Anyone who’s been following this blog is likely to recognize that Graeber’s description of imagination as “the ultimate, unknowable, sacred thing” is identical to what I’ve been calling “creative imagination.” However, it’s not just his conclusions that parallel my own — it’s also the sources from which he draws those conclusions.

When I started exploring the origins of the creative imagination vision, I relied heavily on Margot Adler’s Drawing Down the Moon, a pioneering survey of wicca and neo-paganism originally published in 1979. The central themes of that book are essentially the same as those expressed in the above passage from Graeber — the development of “feminist paganism” and the “inherently pluralistic and open-ended” nature of anarchist spirituality. Here, for example, is a quote from a practitioner of ceremonial magic cited by Adler:

A major reason why the Craft is reviving now is that it depends on an “open” metaphysics, the only kind that can work in this century. The explanation I have evolved of such an “open” system is this: Reality is infinite. Therefore everything you experience is, in some sense, real. But since your experiences can only be a small part of this infinity, they are merely a map of it, merely a metaphor; there is always an infinity of possible experiences still unexplored. What you know, therefore, may be true as far as it goes, but it cannot be Whole Truth, for there is always infinitely further to go. In brief: “It is all real; it is all metaphor; there is always more.”

Graeber himself is an anarchist, an anthropologist, and one of the leading planners of Occupy Wall Street. It’s not clear whether he shares the beliefs he describes, but he clearly respects them. For example, he makes several references in Direct Action to Starhawk, a well-known wiccan and anarchist whom he describes as “a sometime science fiction writer … sometime author of works on feminist paganism, who had been involved in direct action campaigns since the late 1970s. … A practicing witch, she had a reputation as a kind of den mother for the pagan cluster.”

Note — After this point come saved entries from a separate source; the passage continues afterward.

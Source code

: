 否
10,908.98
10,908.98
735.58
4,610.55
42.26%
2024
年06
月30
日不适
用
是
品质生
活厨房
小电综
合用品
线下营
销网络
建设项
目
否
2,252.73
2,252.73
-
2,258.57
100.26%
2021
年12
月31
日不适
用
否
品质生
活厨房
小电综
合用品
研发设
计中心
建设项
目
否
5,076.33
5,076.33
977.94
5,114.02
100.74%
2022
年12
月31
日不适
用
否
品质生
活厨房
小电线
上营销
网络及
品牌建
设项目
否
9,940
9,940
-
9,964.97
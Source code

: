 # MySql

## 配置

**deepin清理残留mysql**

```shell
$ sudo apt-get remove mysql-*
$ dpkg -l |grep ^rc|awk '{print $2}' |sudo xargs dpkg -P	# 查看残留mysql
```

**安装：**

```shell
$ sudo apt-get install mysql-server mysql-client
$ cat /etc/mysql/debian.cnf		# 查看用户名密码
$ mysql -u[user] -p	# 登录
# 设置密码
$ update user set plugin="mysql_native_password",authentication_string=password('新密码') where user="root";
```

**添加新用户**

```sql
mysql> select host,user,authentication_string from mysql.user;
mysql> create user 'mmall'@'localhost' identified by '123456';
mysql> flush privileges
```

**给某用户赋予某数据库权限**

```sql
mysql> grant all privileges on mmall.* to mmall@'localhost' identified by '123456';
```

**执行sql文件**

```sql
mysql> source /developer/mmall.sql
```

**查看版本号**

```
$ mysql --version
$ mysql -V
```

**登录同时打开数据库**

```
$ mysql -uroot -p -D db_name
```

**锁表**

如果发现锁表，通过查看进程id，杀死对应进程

It should come as no surprise that Starhawk was involved in organizing spokescouncils for Occupy Wall Street — or that the NPR reporter who quoted her in a March 2012 article on what OWS had been up to since the disbanding of its Zuccotti Park encampment was Margot Adler.

The interconnections here are unusually dense, and they suggest several conclusions. One is that the association between horizontalism and creative imagination has developed largely within a few small, closely related groups of individuals — which appears typical of visions in their early phases.

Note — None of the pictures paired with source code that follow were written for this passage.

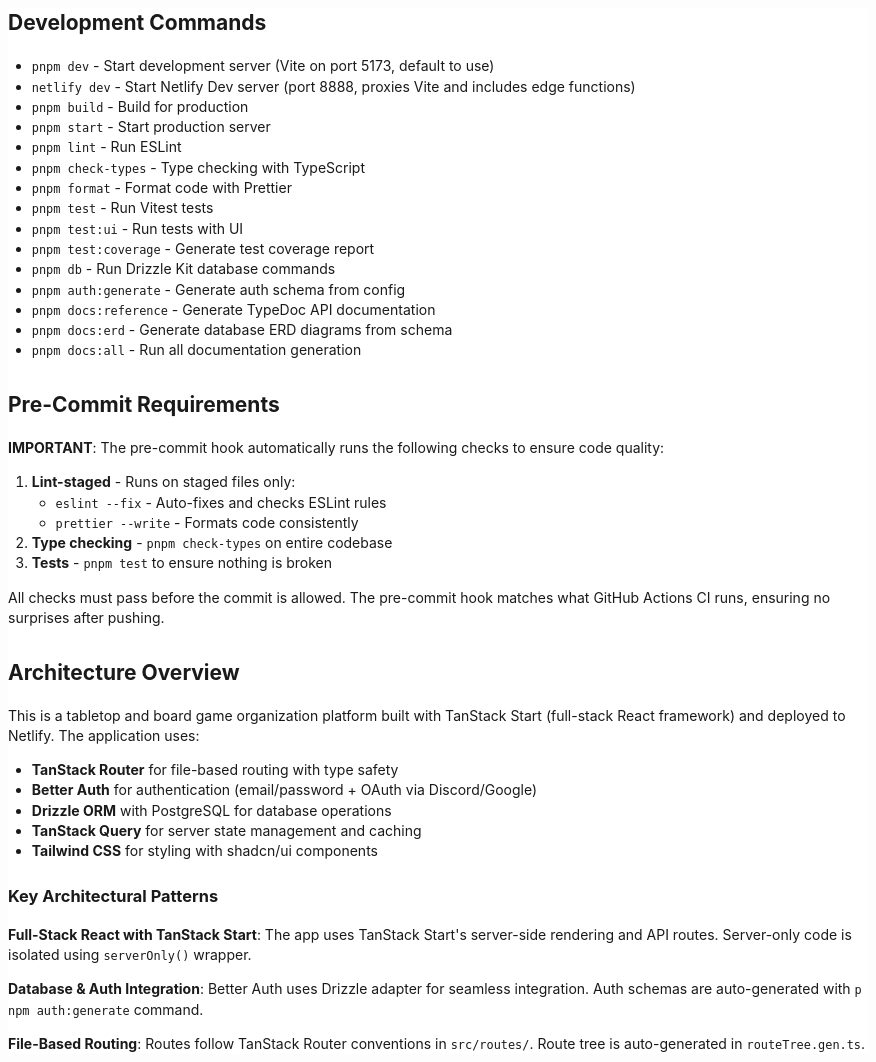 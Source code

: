 ## Development Commands

- `pnpm dev` - Start development server (Vite on port 5173, default to use)
- `netlify dev` - Start Netlify Dev server (port 8888, proxies Vite and includes edge functions)
- `pnpm build` - Build for production
- `pnpm start` - Start production server
- `pnpm lint` - Run ESLint
- `pnpm check-types` - Type checking with TypeScript
- `pnpm format` - Format code with Prettier
- `pnpm test` - Run Vitest tests
- `pnpm test:ui` - Run tests with UI
- `pnpm test:coverage` - Generate test coverage report
- `pnpm db` - Run Drizzle Kit database commands
- `pnpm auth:generate` - Generate auth schema from config
- `pnpm docs:reference` - Generate TypeDoc API documentation
- `pnpm docs:erd` - Generate database ERD diagrams from schema
- `pnpm docs:all` - Run all documentation generation

## Pre-Commit Requirements

**IMPORTANT**: The pre-commit hook automatically runs the following checks to ensure code quality:

1. **Lint-staged** - Runs on staged files only:
   - `eslint --fix` - Auto-fixes and checks ESLint rules
   - `prettier --write` - Formats code consistently
2. **Type checking** - `pnpm check-types` on entire codebase
3. **Tests** - `pnpm test` to ensure nothing is broken

All checks must pass before the commit is allowed. The pre-commit hook matches what GitHub Actions CI runs, ensuring no surprises after pushing.

## Architecture Overview

This is a tabletop and board game organization platform built with TanStack Start (full-stack React framework) and deployed to Netlify. The application uses:

- **TanStack Router** for file-based routing with type safety
- **Better Auth** for authentication (email/password + OAuth via Discord/Google)
- **Drizzle ORM** with PostgreSQL for database operations
- **TanStack Query** for server state management and caching
- **Tailwind CSS** for styling with shadcn/ui components

### Key Architectural Patterns

**Full-Stack React with TanStack Start**: The app uses TanStack Start's server-side rendering and API routes. Server-only code is isolated using `serverOnly()` wrapper.

**Database & Auth Integration**: Better Auth uses Drizzle adapter for seamless integration. Auth schemas are auto-generated with `pnpm auth:generate` command.

**File-Based Routing**: Routes follow TanStack Router conventions in `src/routes/`. Route tree is auto-generated in `routeTree.gen.ts`.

Another is that this development has been under way for a considerable period of time. Among other things, the non-hierarchical methods of organization employed by OWS and its offshoots were originally worked out in small groups of feminists and feminist pagans some forty years ago.

And a third is that, like all evolutionary leaps, these ideas will be taken as appearing out of nowhere as the culture at large becomes receptive to them.